• Exercise description
The expected response is the entire set of entries, copied exactly.

═════ Exercise input

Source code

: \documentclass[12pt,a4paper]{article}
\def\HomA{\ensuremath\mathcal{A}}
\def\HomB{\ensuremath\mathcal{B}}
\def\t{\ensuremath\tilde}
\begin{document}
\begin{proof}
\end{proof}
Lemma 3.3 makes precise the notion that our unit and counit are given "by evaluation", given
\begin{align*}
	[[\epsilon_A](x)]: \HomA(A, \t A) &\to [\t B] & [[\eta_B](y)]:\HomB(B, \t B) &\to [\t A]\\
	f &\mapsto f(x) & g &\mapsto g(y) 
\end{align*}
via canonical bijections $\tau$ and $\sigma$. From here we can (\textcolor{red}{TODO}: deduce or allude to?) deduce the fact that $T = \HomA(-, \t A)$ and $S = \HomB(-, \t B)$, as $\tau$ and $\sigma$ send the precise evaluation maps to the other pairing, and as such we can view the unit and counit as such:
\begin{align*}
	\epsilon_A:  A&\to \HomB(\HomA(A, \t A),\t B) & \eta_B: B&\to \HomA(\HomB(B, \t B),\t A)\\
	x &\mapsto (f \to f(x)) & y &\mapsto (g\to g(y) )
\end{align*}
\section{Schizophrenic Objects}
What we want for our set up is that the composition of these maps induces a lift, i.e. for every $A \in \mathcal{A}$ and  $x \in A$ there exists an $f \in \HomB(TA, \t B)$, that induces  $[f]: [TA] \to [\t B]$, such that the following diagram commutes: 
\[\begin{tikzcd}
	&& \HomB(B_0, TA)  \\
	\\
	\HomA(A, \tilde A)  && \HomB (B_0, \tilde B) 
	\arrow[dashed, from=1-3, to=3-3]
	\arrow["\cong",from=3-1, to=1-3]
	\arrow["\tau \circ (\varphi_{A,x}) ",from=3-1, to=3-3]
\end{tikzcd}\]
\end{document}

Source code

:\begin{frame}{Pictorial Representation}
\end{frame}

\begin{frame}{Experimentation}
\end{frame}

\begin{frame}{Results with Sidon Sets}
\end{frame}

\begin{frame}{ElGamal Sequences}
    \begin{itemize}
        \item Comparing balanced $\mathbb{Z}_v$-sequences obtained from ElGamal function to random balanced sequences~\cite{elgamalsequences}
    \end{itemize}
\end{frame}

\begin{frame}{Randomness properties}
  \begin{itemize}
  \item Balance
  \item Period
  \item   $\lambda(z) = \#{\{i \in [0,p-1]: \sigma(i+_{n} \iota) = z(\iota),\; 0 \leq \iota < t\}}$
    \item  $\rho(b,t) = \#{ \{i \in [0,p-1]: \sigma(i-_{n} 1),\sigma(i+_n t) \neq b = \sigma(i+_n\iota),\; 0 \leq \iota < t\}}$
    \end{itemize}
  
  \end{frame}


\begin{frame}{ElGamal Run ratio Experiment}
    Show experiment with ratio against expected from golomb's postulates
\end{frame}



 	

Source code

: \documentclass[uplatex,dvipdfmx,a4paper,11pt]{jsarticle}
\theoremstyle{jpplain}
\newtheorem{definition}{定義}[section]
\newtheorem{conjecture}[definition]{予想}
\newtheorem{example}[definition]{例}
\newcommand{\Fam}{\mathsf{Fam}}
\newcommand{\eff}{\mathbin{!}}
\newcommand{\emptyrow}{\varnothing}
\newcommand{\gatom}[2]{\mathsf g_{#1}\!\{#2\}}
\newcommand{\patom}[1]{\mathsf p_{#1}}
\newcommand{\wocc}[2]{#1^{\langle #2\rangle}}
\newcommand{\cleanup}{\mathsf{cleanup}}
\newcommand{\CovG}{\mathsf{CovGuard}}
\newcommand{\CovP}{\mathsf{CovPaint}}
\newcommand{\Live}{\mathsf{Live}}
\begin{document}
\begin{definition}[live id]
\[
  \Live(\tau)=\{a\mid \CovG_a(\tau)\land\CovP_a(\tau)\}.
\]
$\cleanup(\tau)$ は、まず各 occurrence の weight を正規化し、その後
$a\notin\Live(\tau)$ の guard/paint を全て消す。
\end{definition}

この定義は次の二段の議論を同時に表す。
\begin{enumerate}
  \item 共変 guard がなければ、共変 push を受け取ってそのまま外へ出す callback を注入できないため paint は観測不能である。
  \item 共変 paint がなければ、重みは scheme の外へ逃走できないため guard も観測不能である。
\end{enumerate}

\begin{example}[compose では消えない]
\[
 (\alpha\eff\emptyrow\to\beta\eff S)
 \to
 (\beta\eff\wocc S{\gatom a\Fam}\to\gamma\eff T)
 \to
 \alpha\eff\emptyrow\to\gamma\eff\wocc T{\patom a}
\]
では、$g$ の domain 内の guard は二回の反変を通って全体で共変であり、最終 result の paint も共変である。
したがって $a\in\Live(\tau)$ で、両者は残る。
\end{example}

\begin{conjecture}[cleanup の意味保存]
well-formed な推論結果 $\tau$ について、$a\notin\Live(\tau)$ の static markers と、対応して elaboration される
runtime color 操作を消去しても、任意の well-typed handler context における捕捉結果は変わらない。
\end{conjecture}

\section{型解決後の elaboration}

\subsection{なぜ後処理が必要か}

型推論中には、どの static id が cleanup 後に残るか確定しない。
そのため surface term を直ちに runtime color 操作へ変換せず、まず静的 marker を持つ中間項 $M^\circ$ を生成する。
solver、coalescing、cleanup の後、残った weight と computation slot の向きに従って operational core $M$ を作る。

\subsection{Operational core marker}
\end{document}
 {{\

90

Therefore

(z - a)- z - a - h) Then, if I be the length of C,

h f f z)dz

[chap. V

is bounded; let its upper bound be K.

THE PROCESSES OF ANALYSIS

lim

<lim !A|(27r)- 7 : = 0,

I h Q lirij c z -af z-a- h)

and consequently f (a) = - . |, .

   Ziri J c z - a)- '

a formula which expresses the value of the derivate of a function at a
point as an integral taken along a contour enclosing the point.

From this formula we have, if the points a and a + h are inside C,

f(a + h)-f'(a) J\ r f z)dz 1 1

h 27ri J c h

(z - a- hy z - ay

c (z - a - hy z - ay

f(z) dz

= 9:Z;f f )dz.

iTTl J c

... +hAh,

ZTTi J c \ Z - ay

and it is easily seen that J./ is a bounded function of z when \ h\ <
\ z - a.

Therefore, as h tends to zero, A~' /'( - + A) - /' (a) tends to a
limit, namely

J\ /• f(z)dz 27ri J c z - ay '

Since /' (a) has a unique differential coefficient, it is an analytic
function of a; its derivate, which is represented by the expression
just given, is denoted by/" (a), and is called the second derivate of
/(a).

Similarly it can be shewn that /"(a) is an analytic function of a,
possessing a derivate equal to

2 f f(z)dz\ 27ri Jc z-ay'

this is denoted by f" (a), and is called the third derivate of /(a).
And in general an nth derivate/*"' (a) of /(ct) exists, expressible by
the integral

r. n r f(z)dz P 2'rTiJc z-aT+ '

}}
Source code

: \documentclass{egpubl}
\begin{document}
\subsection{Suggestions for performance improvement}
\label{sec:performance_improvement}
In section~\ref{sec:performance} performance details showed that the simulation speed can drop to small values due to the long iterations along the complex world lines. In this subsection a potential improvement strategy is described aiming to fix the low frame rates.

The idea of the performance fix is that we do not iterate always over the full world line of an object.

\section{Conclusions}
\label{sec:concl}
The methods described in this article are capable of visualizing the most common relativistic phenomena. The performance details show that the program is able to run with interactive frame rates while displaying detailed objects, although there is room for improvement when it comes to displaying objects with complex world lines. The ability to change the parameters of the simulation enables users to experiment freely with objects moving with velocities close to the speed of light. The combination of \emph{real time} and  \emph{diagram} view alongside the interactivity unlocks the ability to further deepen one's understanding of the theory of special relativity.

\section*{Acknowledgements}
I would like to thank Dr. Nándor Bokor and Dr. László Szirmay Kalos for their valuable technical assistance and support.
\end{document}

══════════

• Final answer
Source code

: \documentclass[12pt,a4paper]{article}
\def\HomA{\ensuremath\mathcal{A}}
\def\HomB{\ensuremath\mathcal{B}}
\def\t{\ensuremath\tilde}
\begin{document}
\begin{proof}
\end{proof}
Lemma 3.3 makes precise the notion that our unit and counit are given "by evaluation", given
\begin{align*}
	[[\epsilon_A](x)]: \HomA(A, \t A) &\to [\t B] & [[\eta_B](y)]:\HomB(B, \t B) &\to [\t A]\\
	f &\mapsto f(x) & g &\mapsto g(y) 
\end{align*}
via canonical bijections $\tau$ and $\sigma$. From here we can (\textcolor{red}{TODO}: deduce or allude to?) deduce the fact that $T = \HomA(-, \t A)$ and $S = \HomB(-, \t B)$, as $\tau$ and $\sigma$ send the precise evaluation maps to the other pairing, and as such we can view the unit and counit as such:
\begin{align*}
	\epsilon_A:  A&\to \HomB(\HomA(A, \t A),\t B) & \eta_B: B&\to \HomA(\HomB(B, \t B),\t A)\\
	x &\mapsto (f \to f(x)) & y &\mapsto (g\to g(y) )
\end{align*}
\section{Schizophrenic Objects}
What we want for our set up is that the composition of these maps induces a lift, i.e. for every $A \in \mathcal{A}$ and  $x \in A$ there exists an $f \in \HomB(TA, \t B)$, that induces  $[f]: [TA] \to [\t B]$, such that the following diagram commutes: 
\[\begin{tikzcd}
	&& \HomB(B_0, TA)  \\
	\\
	\HomA(A, \tilde A)  && \HomB (B_0, \tilde B) 
	\arrow[dashed, from=1-3, to=3-3]
	\arrow["\cong",from=3-1, to=1-3]
	\arrow["\tau \circ (\varphi_{A,x}) ",from=3-1, to=3-3]
\end{tikzcd}\]
\end{document}

Source code

:\begin{frame}{Pictorial Representation}
\end{frame}

\begin{frame}{Experimentation}
\end{frame}

\begin{frame}{Results with Sidon Sets}
\end{frame}

\begin{frame}{ElGamal Sequences}
    \begin{itemize}
        \item Comparing balanced $\mathbb{Z}_v$-sequences obtained from ElGamal function to random balanced sequences~\cite{elgamalsequences}
    \end{itemize}
\end{frame}

\begin{frame}{Randomness properties}
  \begin{itemize}
  \item Balance
  \item Period
  \item   $\lambda(z) = \#{\{i \in [0,p-1]: \sigma(i+_{n} \iota) = z(\iota),\; 0 \leq \iota < t\}}$
    \item  $\rho(b,t) = \#{ \{i \in [0,p-1]: \sigma(i-_{n} 1),\sigma(i+_n t) \neq b = \sigma(i+_n\iota),\; 0 \leq \iota < t\}}$
    \end{itemize}
  
  \end{frame}


\begin{frame}{ElGamal Run ratio Experiment}
    Show experiment with ratio against expected from golomb's postulates
\end{frame}



 	

Source code

: \documentclass[uplatex,dvipdfmx,a4paper,11pt]{jsarticle}
\theoremstyle{jpplain}
\newtheorem{definition}{定義}[section]
\newtheorem{conjecture}[definition]{予想}
\newtheorem{example}[definition]{例}
\newcommand{\Fam}{\mathsf{Fam}}
\newcommand{\eff}{\mathbin{!}}
\newcommand{\emptyrow}{\varnothing}
\newcommand{\gatom}[2]{\mathsf g_{#1}\!\{#2\}}
\newcommand{\patom}[1]{\mathsf p_{#1}}
\newcommand{\wocc}[2]{#1^{\langle #2\rangle}}
\newcommand{\cleanup}{\mathsf{cleanup}}
\newcommand{\CovG}{\mathsf{CovGuard}}
\newcommand{\CovP}{\mathsf{CovPaint}}
\newcommand{\Live}{\mathsf{Live}}
\begin{document}
\begin{definition}[live id]
\[
  \Live(\tau)=\{a\mid \CovG_a(\tau)\land\CovP_a(\tau)\}.
\]
$\cleanup(\tau)$ は、まず各 occurrence の weight を正規化し、その後
$a\notin\Live(\tau)$ の guard/paint を全て消す。
\end{definition}

この定義は次の二段の議論を同時に表す。
\begin{enumerate}
  \item 共変 guard がなければ、共変 push を受け取ってそのまま外へ出す callback を注入できないため paint は観測不能である。
  \item 共変 paint がなければ、重みは scheme の外へ逃走できないため guard も観測不能である。
\end{enumerate}

\begin{example}[compose では消えない]
\[
 (\alpha\eff\emptyrow\to\beta\eff S)
 \to
 (\beta\eff\wocc S{\gatom a\Fam}\to\gamma\eff T)
 \to
 \alpha\eff\emptyrow\to\gamma\eff\wocc T{\patom a}
\]
では、$g$ の domain 内の guard は二回の反変を通って全体で共変であり、最終 result の paint も共変である。
したがって $a\in\Live(\tau)$ で、両者は残る。
\end{example}

\begin{conjecture}[cleanup の意味保存]
well-formed な推論結果 $\tau$ について、$a\notin\Live(\tau)$ の static markers と、対応して elaboration される
runtime color 操作を消去しても、任意の well-typed handler context における捕捉結果は変わらない。
\end{conjecture}

\section{型解決後の elaboration}

\subsection{なぜ後処理が必要か}

型推論中には、どの static id が cleanup 後に残るか確定しない。
そのため surface term を直ちに runtime color 操作へ変換せず、まず静的 marker を持つ中間項 $M^\circ$ を生成する。
solver、coalescing、cleanup の後、残った weight と computation slot の向きに従って operational core $M$ を作る。

\subsection{Operational core marker}
\end{document}
 {{\

90

Therefore

(z - a)- z - a - h) Then, if I be the length of C,

h f f z)dz

[chap. V

is bounded; let its upper bound be K.

THE PROCESSES OF ANALYSIS

lim

<lim !A|(27r)- 7 : = 0,

I h Q lirij c z -af z-a- h)

and consequently f (a) = - . |, .

   Ziri J c z - a)- '

a formula which expresses the value of the derivate of a function at a
point as an integral taken along a contour enclosing the point.

From this formula we have, if the points a and a + h are inside C,

f(a + h)-f'(a) J\ r f z)dz 1 1

h 27ri J c h

(z - a- hy z - ay

c (z - a - hy z - ay

f(z) dz

= 9:Z;f f )dz.

iTTl J c

... +hAh,

ZTTi J c \ Z - ay

and it is easily seen that J./ is a bounded function of z when \ h\ <
\ z - a.

Therefore, as h tends to zero, A~' /'( - + A) - /' (a) tends to a
limit, namely

J\ /• f(z)dz 27ri J c z - ay '

Since /' (a) has a unique differential coefficient, it is an analytic
function of a; its derivate, which is represented by the expression
just given, is denoted by/" (a), and is called the second derivate of
/(a).

Similarly it can be shewn that /"(a) is an analytic function of a,
possessing a derivate equal to

2 f f(z)dz\ 27ri Jc z-ay'

this is denoted by f" (a), and is called the third derivate of /(a).
And in general an nth derivate/*"' (a) of /(ct) exists, expressible by
the integral

r. n r f(z)dz P 2'rTiJc z-aT+ '

}}
Source code

: \documentclass{egpubl}
\begin{document}
\subsection{Suggestions for performance improvement}
\label{sec:performance_improvement}
In section~\ref{sec:performance} performance details showed that the simulation speed can drop to small values due to the long iterations along the complex world lines. In this subsection a potential improvement strategy is described aiming to fix the low frame rates.

The idea of the performance fix is that we do not iterate always over the full world line of an object.

\section{Conclusions}
\label{sec:concl}
The methods described in this article are capable of visualizing the most common relativistic phenomena. The performance details show that the program is able to run with interactive frame rates while displaying detailed objects, although there is room for improvement when it comes to displaying objects with complex world lines. The ability to change the parameters of the simulation enables users to experiment freely with objects moving with velocities close to the speed of light. The combination of \emph{real time} and  \emph{diagram} view alongside the interactivity unlocks the ability to further deepen one's understanding of the theory of special relativity.

\section*{Acknowledgements}
I would like to thank Dr. Nándor Bokor and Dr. László Szirmay Kalos for their valuable technical assistance and support.
\end{document}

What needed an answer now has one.